Nefy harfi  مَا  ve istisna harfi اِلَّا  ile birlikte kasr oluşturmuştur. İki tekid unsuru sayılan kasr, fiil ve car-mecrur arasındadır. نُؤَخِّرُهُٓ  maksur- sıfat, لِاَجَلٍ مَعْدُودٍۜ  maksurun aleyh-mevsuf olmak üzere kasr-ı sıfat ale’l-mevsûftur. 

Kıyamet gününün ancak belli bir vakte tehir edilmiş olduğu  kasr üslubuyla kesin bir şekilde ifade edilmiştir.

مَعْدُودٍ  kelimesi,  اَجَلٍ  için sıfattır. Sıfat, tâbi olduğu kelimenin sahip olduğu bir özelliğe işaret etmek için yapılan ıtnâb sanatıdır.

لِاَجَلٍ ’in nekre gelişi nev ifade eder.

وما نُؤَخِّرُهُ إلّا لِأجَلٍ مَعْدُودٍ  cümlesi;  ذَلِكَ يَوْمٌ مَجْمُوعٌ لَهُ النّاسُ ve يَوْمَ يَأْتِي لا تَكَلَّمُ نَفْسٌ (Hud Suresi/105) cümleleri arasındaki mutarıza cümlesidir. Burada maksat, onu yalanlıyor olmalarına rağmen hala gerçekleşmediğini delil göstererek dirilişi inkâr eden ve uluhiyet makamına karşı olan cehaletleri sebebiyle bu yalanlamalarının Allah Teâlâ’yı hiddetlendirerek kıyametin gelişini hızlandıracağını vehmeden kimselere karşılık, Allah Teâlâ’nın bu günü, dünya üzerinde yaşayanların ecelini belirlediği gibi âlemin yaratıldığı günden önce yine kendisinin belirlediğini ve kendi katında belirli olan bir güne ertelemiş olduğunu açıklamaktır. (Âşûr, Et-Tahrîr Ve’t-Tenvîr)  

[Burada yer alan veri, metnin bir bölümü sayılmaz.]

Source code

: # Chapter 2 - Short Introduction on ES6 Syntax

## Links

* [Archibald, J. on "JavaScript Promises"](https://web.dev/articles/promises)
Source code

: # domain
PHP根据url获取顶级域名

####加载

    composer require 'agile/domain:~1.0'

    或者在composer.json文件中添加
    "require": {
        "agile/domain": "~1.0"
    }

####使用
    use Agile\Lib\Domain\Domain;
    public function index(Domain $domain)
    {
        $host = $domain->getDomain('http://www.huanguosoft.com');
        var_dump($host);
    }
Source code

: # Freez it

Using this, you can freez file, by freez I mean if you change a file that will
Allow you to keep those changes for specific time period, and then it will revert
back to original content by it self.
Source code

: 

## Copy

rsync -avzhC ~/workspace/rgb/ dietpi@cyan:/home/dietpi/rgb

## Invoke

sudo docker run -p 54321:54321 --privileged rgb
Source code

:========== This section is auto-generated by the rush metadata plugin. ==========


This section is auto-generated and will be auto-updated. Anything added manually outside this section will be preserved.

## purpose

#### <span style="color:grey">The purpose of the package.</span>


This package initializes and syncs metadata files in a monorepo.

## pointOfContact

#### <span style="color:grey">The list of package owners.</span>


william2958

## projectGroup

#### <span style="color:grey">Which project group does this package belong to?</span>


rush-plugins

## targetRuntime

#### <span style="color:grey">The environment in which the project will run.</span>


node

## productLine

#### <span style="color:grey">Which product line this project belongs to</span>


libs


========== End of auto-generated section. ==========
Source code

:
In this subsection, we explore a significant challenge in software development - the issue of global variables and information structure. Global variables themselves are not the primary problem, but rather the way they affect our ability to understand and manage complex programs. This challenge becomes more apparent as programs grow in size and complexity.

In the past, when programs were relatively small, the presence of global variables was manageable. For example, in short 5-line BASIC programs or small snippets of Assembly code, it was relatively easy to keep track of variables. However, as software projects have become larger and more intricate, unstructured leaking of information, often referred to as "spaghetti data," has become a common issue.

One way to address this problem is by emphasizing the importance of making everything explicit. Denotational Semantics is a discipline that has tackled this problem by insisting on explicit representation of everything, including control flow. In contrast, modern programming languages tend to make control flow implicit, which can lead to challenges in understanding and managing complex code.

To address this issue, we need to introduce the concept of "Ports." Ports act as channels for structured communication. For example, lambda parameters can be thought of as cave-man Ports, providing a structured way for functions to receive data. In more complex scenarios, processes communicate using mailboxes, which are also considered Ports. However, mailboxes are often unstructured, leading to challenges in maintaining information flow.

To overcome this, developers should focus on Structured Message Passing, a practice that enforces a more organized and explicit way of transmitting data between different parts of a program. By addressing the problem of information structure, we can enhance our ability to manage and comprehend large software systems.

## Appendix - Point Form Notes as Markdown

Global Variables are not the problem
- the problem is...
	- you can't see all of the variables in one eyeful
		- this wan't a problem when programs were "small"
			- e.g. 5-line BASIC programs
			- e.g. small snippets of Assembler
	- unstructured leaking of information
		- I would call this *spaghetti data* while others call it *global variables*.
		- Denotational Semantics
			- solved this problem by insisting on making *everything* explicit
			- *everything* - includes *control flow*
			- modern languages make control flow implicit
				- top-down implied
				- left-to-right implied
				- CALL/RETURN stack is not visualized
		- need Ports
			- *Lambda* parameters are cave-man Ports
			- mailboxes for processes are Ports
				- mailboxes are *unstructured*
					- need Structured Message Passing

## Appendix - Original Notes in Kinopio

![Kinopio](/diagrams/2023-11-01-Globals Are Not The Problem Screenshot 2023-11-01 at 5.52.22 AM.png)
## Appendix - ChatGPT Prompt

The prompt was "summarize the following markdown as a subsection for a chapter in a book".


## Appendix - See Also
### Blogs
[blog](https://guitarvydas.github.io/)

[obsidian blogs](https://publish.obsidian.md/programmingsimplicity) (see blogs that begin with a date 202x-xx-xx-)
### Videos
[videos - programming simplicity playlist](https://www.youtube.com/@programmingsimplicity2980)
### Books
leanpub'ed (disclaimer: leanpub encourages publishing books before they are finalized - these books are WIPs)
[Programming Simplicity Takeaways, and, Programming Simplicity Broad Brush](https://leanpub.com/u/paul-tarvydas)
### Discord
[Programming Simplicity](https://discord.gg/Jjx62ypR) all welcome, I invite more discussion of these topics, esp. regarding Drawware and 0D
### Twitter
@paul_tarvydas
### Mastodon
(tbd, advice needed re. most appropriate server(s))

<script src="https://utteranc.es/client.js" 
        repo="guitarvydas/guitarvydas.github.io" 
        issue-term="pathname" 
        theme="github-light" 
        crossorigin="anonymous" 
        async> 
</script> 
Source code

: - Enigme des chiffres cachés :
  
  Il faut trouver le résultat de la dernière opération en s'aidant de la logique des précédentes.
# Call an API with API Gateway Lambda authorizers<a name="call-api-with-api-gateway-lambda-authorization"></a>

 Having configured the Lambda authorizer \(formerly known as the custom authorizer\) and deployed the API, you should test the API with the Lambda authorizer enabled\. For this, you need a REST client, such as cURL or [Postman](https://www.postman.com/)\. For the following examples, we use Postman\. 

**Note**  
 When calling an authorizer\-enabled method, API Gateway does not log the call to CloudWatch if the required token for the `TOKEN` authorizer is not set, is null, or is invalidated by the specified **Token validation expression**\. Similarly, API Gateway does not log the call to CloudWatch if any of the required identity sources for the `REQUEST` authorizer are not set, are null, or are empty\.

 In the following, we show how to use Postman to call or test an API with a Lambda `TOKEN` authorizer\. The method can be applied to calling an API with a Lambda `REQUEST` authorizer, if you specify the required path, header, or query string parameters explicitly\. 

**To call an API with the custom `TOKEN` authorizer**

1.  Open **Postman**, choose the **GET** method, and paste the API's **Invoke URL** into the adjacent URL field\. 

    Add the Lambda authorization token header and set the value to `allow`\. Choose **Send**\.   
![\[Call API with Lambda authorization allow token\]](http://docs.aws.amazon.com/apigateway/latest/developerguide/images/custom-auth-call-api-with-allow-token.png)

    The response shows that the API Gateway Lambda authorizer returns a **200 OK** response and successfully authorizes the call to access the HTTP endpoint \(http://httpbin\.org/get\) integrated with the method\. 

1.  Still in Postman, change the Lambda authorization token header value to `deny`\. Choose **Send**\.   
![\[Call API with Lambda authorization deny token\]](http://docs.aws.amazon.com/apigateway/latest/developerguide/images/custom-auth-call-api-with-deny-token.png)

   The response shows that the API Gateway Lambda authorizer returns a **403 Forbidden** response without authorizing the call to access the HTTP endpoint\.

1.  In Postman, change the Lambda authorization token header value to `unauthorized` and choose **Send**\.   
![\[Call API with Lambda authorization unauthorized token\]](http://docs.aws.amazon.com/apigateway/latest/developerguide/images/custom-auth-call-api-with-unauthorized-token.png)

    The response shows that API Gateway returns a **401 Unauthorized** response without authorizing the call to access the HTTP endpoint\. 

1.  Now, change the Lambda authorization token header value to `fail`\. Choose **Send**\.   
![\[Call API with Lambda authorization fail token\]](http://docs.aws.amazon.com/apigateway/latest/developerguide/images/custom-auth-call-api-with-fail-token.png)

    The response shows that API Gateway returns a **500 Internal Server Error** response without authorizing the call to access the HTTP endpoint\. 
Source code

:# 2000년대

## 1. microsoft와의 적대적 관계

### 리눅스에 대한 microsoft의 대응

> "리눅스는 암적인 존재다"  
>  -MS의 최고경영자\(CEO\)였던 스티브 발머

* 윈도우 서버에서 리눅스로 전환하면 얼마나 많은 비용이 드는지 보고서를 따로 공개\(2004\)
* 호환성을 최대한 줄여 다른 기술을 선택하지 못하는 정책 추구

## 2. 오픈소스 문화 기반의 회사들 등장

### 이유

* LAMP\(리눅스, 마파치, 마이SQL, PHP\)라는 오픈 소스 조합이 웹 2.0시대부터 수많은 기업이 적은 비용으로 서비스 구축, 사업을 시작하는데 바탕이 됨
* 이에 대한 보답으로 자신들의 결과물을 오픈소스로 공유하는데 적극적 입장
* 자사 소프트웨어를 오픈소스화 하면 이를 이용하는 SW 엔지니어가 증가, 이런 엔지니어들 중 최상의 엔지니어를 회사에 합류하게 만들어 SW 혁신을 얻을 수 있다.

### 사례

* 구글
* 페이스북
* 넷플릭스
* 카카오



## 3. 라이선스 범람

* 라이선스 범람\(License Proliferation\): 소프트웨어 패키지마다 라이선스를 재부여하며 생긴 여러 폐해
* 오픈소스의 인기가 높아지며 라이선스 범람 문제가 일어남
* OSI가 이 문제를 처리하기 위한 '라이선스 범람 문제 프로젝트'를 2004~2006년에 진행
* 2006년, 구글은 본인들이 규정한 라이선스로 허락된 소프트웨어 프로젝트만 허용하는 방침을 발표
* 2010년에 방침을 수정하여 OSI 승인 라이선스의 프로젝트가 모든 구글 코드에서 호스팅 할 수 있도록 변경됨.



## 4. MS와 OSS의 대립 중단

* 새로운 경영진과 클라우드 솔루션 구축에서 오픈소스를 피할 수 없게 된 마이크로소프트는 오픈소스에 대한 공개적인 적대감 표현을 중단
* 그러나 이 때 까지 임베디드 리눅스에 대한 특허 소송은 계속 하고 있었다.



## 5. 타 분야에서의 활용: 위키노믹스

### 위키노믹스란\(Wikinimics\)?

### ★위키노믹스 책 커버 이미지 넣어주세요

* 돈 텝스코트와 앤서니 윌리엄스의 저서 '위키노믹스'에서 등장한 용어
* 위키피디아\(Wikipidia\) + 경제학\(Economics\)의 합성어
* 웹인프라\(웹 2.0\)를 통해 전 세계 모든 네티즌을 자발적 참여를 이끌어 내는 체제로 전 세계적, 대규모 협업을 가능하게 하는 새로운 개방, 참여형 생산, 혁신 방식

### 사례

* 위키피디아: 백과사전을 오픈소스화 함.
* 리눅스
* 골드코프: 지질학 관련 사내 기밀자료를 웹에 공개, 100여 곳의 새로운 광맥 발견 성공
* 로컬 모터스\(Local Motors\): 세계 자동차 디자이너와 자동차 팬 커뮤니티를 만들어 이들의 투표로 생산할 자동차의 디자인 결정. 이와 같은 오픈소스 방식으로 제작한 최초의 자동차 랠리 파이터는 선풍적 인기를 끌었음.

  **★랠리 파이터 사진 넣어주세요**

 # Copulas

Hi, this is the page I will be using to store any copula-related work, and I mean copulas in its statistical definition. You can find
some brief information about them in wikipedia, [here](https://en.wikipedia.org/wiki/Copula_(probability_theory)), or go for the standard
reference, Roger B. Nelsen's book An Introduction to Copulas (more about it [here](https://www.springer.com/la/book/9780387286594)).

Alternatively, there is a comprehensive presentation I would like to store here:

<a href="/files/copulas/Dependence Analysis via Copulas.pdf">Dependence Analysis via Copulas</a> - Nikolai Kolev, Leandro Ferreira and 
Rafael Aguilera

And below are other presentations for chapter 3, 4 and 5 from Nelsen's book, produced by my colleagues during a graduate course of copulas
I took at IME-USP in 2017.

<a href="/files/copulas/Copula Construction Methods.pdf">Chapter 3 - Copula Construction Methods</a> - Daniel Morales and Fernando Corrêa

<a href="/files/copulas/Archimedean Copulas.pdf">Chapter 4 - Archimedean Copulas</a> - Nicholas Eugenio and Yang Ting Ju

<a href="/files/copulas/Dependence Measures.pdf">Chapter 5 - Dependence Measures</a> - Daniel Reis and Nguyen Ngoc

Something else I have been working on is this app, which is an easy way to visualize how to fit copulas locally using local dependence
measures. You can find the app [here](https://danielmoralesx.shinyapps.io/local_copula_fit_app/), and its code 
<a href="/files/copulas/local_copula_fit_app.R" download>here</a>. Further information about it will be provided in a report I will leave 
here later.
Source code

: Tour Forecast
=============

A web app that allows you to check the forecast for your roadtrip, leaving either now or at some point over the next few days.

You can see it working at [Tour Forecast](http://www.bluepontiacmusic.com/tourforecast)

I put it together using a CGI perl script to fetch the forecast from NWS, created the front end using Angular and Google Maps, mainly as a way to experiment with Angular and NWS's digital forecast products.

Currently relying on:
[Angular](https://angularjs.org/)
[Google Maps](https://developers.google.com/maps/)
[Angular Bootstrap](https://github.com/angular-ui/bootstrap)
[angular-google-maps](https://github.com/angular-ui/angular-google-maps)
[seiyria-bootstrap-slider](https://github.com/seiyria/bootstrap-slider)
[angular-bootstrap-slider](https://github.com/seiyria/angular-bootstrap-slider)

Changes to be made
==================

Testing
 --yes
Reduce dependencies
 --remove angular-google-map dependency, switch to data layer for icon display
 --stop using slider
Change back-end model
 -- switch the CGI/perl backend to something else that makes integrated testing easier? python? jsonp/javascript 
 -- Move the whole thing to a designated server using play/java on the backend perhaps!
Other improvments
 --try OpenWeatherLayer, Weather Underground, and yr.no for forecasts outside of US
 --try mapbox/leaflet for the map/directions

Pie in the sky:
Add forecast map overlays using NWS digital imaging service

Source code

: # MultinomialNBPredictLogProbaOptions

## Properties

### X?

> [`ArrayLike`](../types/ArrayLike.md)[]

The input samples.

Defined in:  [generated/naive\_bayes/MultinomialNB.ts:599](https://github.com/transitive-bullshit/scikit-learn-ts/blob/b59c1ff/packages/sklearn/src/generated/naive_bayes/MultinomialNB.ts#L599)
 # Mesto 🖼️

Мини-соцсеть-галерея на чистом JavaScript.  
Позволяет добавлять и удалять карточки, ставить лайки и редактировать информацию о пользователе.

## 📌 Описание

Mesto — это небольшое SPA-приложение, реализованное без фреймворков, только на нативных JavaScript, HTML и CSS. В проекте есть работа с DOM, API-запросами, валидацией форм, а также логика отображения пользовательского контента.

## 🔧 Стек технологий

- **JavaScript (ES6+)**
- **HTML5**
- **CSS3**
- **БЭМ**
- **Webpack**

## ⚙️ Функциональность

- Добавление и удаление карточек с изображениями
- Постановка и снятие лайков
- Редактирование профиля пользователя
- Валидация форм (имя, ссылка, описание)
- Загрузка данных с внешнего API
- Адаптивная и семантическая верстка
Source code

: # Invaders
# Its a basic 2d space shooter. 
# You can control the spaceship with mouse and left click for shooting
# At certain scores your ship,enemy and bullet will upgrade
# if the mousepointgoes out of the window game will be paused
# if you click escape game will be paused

المَعْدُود ’un asıl anlamı, sayılı (hesaplanmış)dır. Burada mana olarak, gelecek olan günün gecikmesinin yahut erkene alınması mümkün olmadığından, kesin belirli anlamında kinayeli olarak ifade edilmiştir. Çünkü sayılı (hesaplanmış) olmak, belirlenmiş olmayı ilzam eder (gerektirir). Ya da farklı bir şekilde, yakınlıktan kinaye de diyebiliriz. (Âşûr, Et-Tahrîr Ve’t-Tenvîr)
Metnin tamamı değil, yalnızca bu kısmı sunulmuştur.